***** AVAILABLE DATA

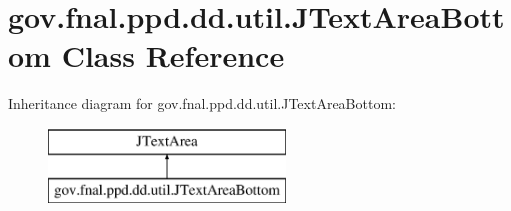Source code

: \hypertarget{classgov_1_1fnal_1_1ppd_1_1dd_1_1util_1_1JTextAreaBottom}{\section{gov.\-fnal.\-ppd.\-dd.\-util.\-J\-Text\-Area\-Bottom Class Reference}
\label{classgov_1_1fnal_1_1ppd_1_1dd_1_1util_1_1JTextAreaBottom}
}
Inheritance diagram for gov.\-fnal.\-ppd.\-dd.\-util.\-J\-Text\-Area\-Bottom\-:\begin{figure}[H]
\begin{center}
\leavevmode
\includegraphics[height=2.000000cm]{classgov_1_1fnal_1_1ppd_1_1dd_1_1util_1_1JTextAreaBottom}
\end{center}
\end{figure}
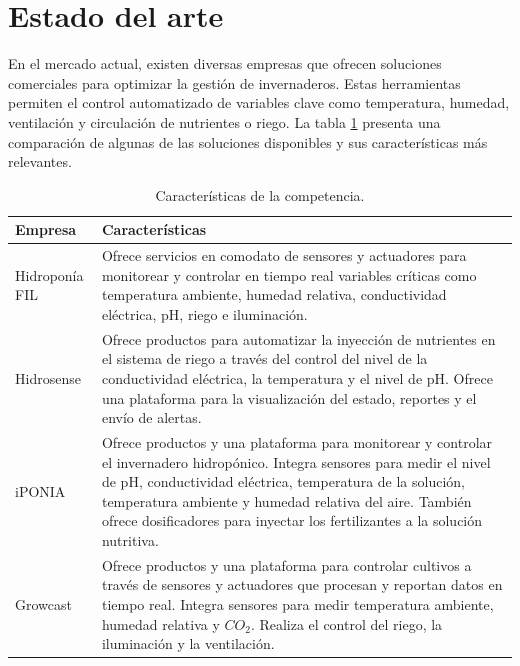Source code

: 
\section{Estado del arte}

En el mercado actual, existen diversas empresas que ofrecen soluciones
comerciales para optimizar la gestión de invernaderos. Estas herramientas
permiten el control automatizado de variables clave como temperatura, humedad,
ventilación y circulación de nutrientes o riego. La tabla \ref{tab:competencia}
presenta una comparación de algunas de las soluciones disponibles y sus
características más relevantes.

\begin{table}[ht]
      \centering
      \caption{Características de la competencia.}
      \begin{tabular}{|p{3.2cm}|p{9.6cm}|}
            \hline
            \rowcolor[HTML]{C0C0C0}
            Empresa                                              & Características                                                                  \\ \hline
            \multirow{1}{*}{Hidroponía FIL \cite{HidroponiaFIL}} & Ofrece servicios en comodato de sensores y actuadores
            para monitorear y controlar en tiempo real variables críticas como temperatura ambiente, humedad relativa, conductividad
            eléctrica, pH, riego e iluminación.                                                                                                     \\ \hline
            \multirow{1}{*}{Hidrosense \cite{Hidrosense}}        & Ofrece productos para automatizar la inyección de nutrientes en el sistema
            de riego a través del control del nivel de la conductividad eléctrica, la temperatura y el nivel de pH. Ofrece una plataforma para la
            visualización del estado, reportes y el envío de alertas.                                                                               \\ \hline
            \multirow{1}{*}{iPONIA \cite{iPonia}}                & Ofrece productos y una plataforma para monitorear y controlar el invernadero
            hidropónico. Integra sensores para medir el nivel de pH, conductividad eléctrica, temperatura de la solución, temperatura ambiente
            y humedad relativa del aire. También ofrece dosificadores para inyectar los fertilizantes a la solución nutritiva.                      \\ \hline
            \multirow{1}{*}{Growcast \cite{Growcast}}            & Ofrece productos y una plataforma para controlar cultivos a través de sensores y
            actuadores que procesan y reportan datos en tiempo real. Integra sensores para medir temperatura ambiente, humedad relativa y
            $CO_2$. Realiza el control del riego, la iluminación y la ventilación.                                                                  \\ \hline
      \end{tabular}
      \label{tab:competencia}
\end{table}

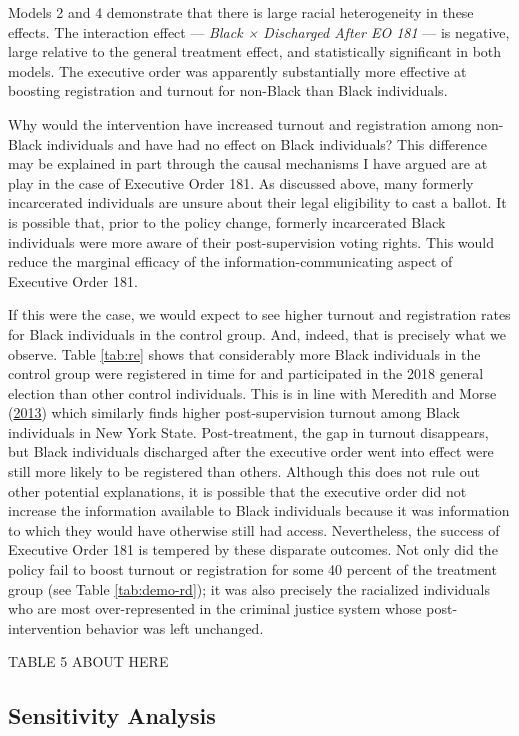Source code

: \documentclass[
  12pt,
]{article}
\begin{document}
Models 2 and 4 demonstrate that there is large racial heterogeneity in these effects. The interaction effect --- \emph{Black × Discharged After EO 181} --- is negative, large relative to the general treatment effect, and statistically significant in both models. The executive order was apparently substantially more effective at boosting registration and turnout for non-Black than Black individuals.

Why would the intervention have increased turnout and registration among non-Black individuals and have had no effect on Black individuals? This difference may be explained in part through the causal mechanisms I have argued are at play in the case of Executive Order 181. As discussed above, many formerly incarcerated individuals are unsure about their legal eligibility to cast a ballot. It is possible that, prior to the policy change, formerly incarcerated Black individuals were more aware of their post-supervision voting rights. This would reduce the marginal efficacy of the information-communicating aspect of Executive Order 181.

If this were the case, we would expect to see higher turnout and registration rates for Black individuals in the control group. And, indeed, that is precisely what we observe. Table \ref{tab:re} shows that considerably more Black individuals in the control group were registered in time for and participated in the 2018 general election than other control individuals. This is in line with Meredith and Morse (\protect\hyperlink{ref-Meredith2013}{2013}) which similarly finds higher post-supervision turnout among Black individuals in New York State. Post-treatment, the gap in turnout disappears, but Black individuals discharged after the executive order went into effect were still more likely to be registered than others. Although this does not rule out other potential explanations, it is possible that the executive order did not increase the information available to Black individuals because it was information to which they would have otherwise still had access. Nevertheless, the success of Executive Order 181 is tempered by these disparate outcomes. Not only did the policy fail to boost turnout or registration for some 40 percent of the treatment group (see Table \ref{tab:demo-rd}); it was also precisely the racialized individuals who are most over-represented in the criminal justice system whose post-intervention behavior was left unchanged.

TABLE 5 ABOUT HERE

\hypertarget{sensitivity-analysis}{%
\subsection*{Sensitivity Analysis}\label{sensitivity-analysis}}
\end{document}
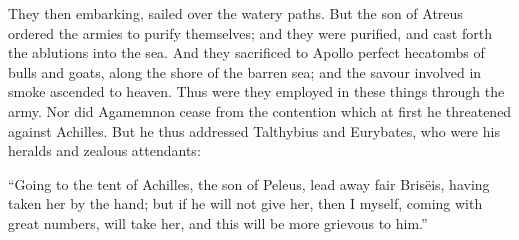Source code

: \documentclass{ransom}
\begin{document}
They then embarking, sailed over the watery
paths. But the son of Atreus ordered the armies to purify themselves; and they were purified, and cast forth the ablutions into the sea.
And they sacrificed to Apollo perfect hecatombs of bulls and goats,
along the shore of the barren sea; and the savour involved in smoke
ascended to heaven. Thus were they employed in these things through the
army. Nor did Agamemnon cease from the contention which at first he
threatened against Achilles. But he thus addressed Talthybius and
Eurybates, who were his heralds and zealous attendants:







“Going to the tent of Achilles, the son of Peleus, lead away fair
Brisëis, having taken her by the hand; but if he will not give her,
then I myself, coming with great numbers, will take her, and this will
be more grievous to him.”
\end{document}

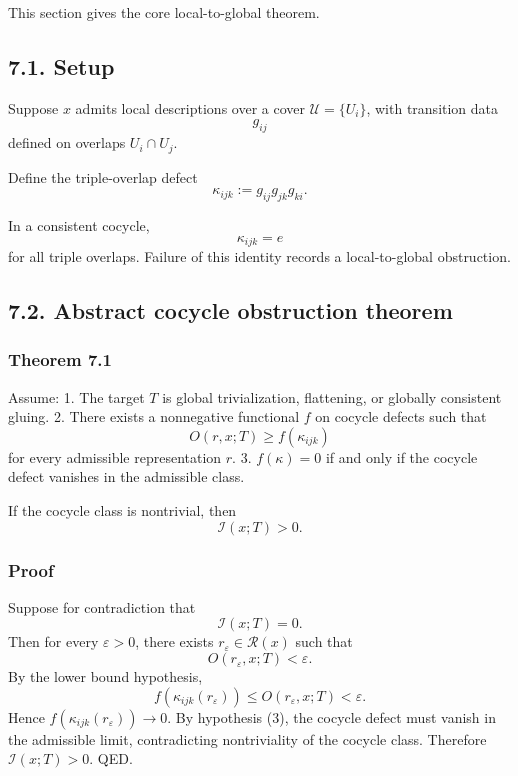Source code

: \documentclass[
]{article}
\begin{document}
This section gives the core local-to-global theorem.

\subsection{7.1. Setup}\label{setup}

Suppose \(x\) admits local descriptions over a cover
\(\mathcal{U} = \{U_i\}\), with transition data \[
g_{ij}
\] defined on overlaps \(U_i \cap U_j\).

Define the triple-overlap defect \[
\kappa_{ijk} := g_{ij} g_{jk} g_{ki}.
\]

In a consistent cocycle, \[
\kappa_{ijk} = e
\] for all triple overlaps. Failure of this identity records a
local-to-global obstruction.

\subsection{7.2. Abstract cocycle obstruction
theorem}\label{abstract-cocycle-obstruction-theorem}

\subsubsection{Theorem 7.1}\label{theorem-7.1}

Assume: 1. The target \(T\) is global trivialization, flattening, or
globally consistent gluing. 2. There exists a nonnegative functional
\(f\) on cocycle defects such that \[
   O(r,x;T) \ge f(\kappa_{ijk})
   \] for every admissible representation \(r\). 3. \(f(\kappa)=0\) if
and only if the cocycle defect vanishes in the admissible class.

If the cocycle class is nontrivial, then \[
\mathcal{I}(x;T) > 0.
\]

\subsubsection{Proof}\label{proof-5}

Suppose for contradiction that \[
\mathcal{I}(x;T)=0.
\] Then for every \(\varepsilon > 0\), there exists
\(r_\varepsilon \in \mathcal{R}(x)\) such that \[
O(r_\varepsilon,x;T) < \varepsilon.
\] By the lower bound hypothesis, \[
f(\kappa_{ijk}(r_\varepsilon)) \le O(r_\varepsilon,x;T) < \varepsilon.
\] Hence \(f(\kappa_{ijk}(r_\varepsilon)) \to 0\). By hypothesis (3),
the cocycle defect must vanish in the admissible limit, contradicting
nontriviality of the cocycle class. Therefore \(\mathcal{I}(x;T) > 0\).
QED.
\end{document}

**********

Counting only lines that hold the word "sensores", state how many the material contains, and add nothing.

**YOUR RESPONSE**: 4